The Magic of Childhood
When I had children, I wanted them to understand magic. I wanted them to have their childhood interspersed with rhymes and symbolism and possibility.
One of my earliest memories is one of my grandmother’s holding cowslip under my chin to see if there was a yellow reflection. Apparently, if there was such a reflection, it meant I liked butter, which proved it was real magic because I did indeed like butter.
I have memories of my other grandmother drawing me fairies. She could draw fairies standing on toadstools that were as beautiful and elegant as anything Peg Maltby had drawn and they made me happy. When my daughter was born I asked her to draw her a fairy, and she did. I have it framed for her to give to her daughter one day.
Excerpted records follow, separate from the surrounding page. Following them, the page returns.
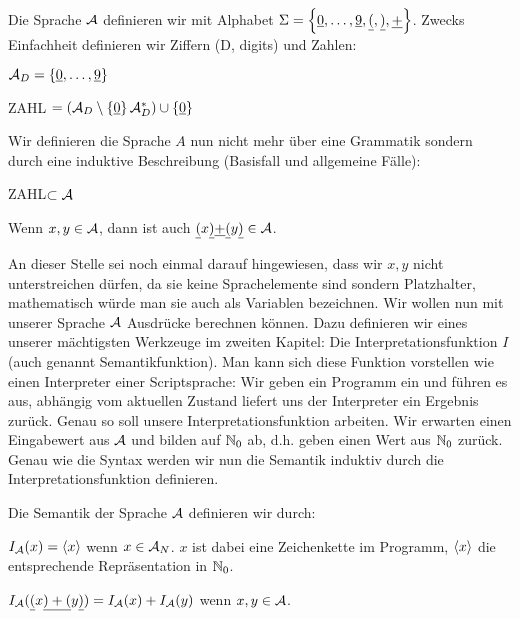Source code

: \begin{defn}
Die Sprache $\mathcal{A}$ definieren wir mit Alphabet $\Sigma=\left\{\underline{0},\ldots,\underline{9},\underline{(},\underline{)},\underline{+}\right\}$.
Zwecks Einfachheit definieren wir Ziffern (D, digits) und Zahlen:
\begin{\whichitem}
\item $\mathcal{A}_D = \left\{\underline{0},\ldots,\underline{9}\right\}$
\item ZAHL $= (\mathcal{A}_D \setminus \left\{\underline{0}\right\} \mathcal{A}_D^*) \cup \left\{\underline{0}\right\}$
\end{\whichitem}
Wir definieren die Sprache $A$ nun nicht mehr über eine Grammatik sondern durch eine induktive Beschreibung (Basisfall und allgemeine Fälle):
\begin{\whichenum}
\item ZAHL$\subset \mathcal{A}$
\item Wenn $x,y \in \mathcal{A}$, dann ist auch $\underline{(} x \underline{)} \underline{+} \underline{(} y \underline{)} \in \mathcal{A}$.
\end{\whichenum}
\end{defn}
An dieser Stelle sei noch einmal darauf hingewiesen, dass wir $x,y$ nicht unterstreichen dürfen, da sie keine Sprachelemente sind sondern
Platzhalter, mathematisch würde man sie auch als Variablen bezeichnen.
Wir wollen nun mit unserer Sprache $\mathcal{A}$ Ausdrücke berechnen können.
Dazu definieren wir eines unserer mächtigsten Werkzeuge im zweiten Kapitel:
Die Interpretationsfunktion $I$ (auch genannt Semantikfunktion).
Man kann sich diese Funktion vorstellen wie einen Interpreter einer Scriptsprache:
Wir geben ein Programm ein und führen es aus, abhängig vom aktuellen Zustand liefert
uns der Interpreter ein Ergebnis zurück.
Genau so soll unsere Interpretationsfunktion arbeiten.
Wir erwarten einen Eingabewert aus $\mathcal{A}$ und bilden auf $\mathbb{N}_0$ ab, d.h. geben
einen Wert aus $\mathbb{N}_0$ zurück.
Genau wie die Syntax werden wir nun die Semantik induktiv durch die Interpretationsfunktion definieren.
\begin{defn}
Die Semantik der Sprache $\mathcal{A}$ definieren wir durch:
\begin{\whichenum}
\item $I_{\mathcal{A}}(x) = \left<x\right>$ wenn $x \in \mathcal{A}_N$. $x$ ist dabei eine Zeichenkette im Programm, $\left<x\right>$ die
entsprechende Repräsentation in $\mathbb{N}_0$.
\item $I_{\mathcal{A}}(\underline{(}x\underline{)+(}y\underline{)})=I_{\mathcal{A}}(x) + I_{\mathcal{A}}(y)$ wenn $x,y \in \mathcal{A}$.
\end{\whichenum}
\end{defn}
I made fairy gardens with my girl and hid presents in the trees and would be surprised when a letter from Blossom Fairy had been delivered. We would blow on dandelions to see what time it was in fairyland and catch fairies as they blew past us in the wind.
My son was easily worried so his magic came in symbols and rhymes. He loved it when I would draw on his back repeating:
X marks the spot
With a dot dot dot
A line line line
And a question mark
A wiggle wiggle here
A wiggle wiggle there
Now you have the shiverees.
He still loves and hates it equally.
My daughter and I would find toadstools in a ring in the garden and sing - Summer, Autumn, Winter, Spring, Fairies dancing in a ring.
I would tell her there had been a fairy market that night and she would look for evidence, finding it eventually with elaborate stories about what they bought and sold at the market.
I drew faces on boiled eggs and taught my son how to knit. I knitted both of their teddies cardigans, which they still have and would set up rituals for when they were home from school, sick in bed.
My daughter would get an Archie or Betty and Veronica comic and my son would get some football cards. They both liked baths and then clean sheets and then toasted sandwiches in bed or on the sofa watching television.
I had special “medicine” for the days they were trying to get a day off just because they wanted to be at home with me. The medicine were Smarties, which I gave out with the serious instruction that the red ones were the most potent and they couldn’t take more than two or they would fly to the moon.
They knew that on Friday’s friends would come over and they would be included at the table, learning how to be social and how to hold conversations.
They believed in Santa Claus and the Easter Bunny and the Tooth Fairy and the power of believing. But above all, I wanted them to believe in themselves. That they can achieve so much and help others and that is where the real magic is in life.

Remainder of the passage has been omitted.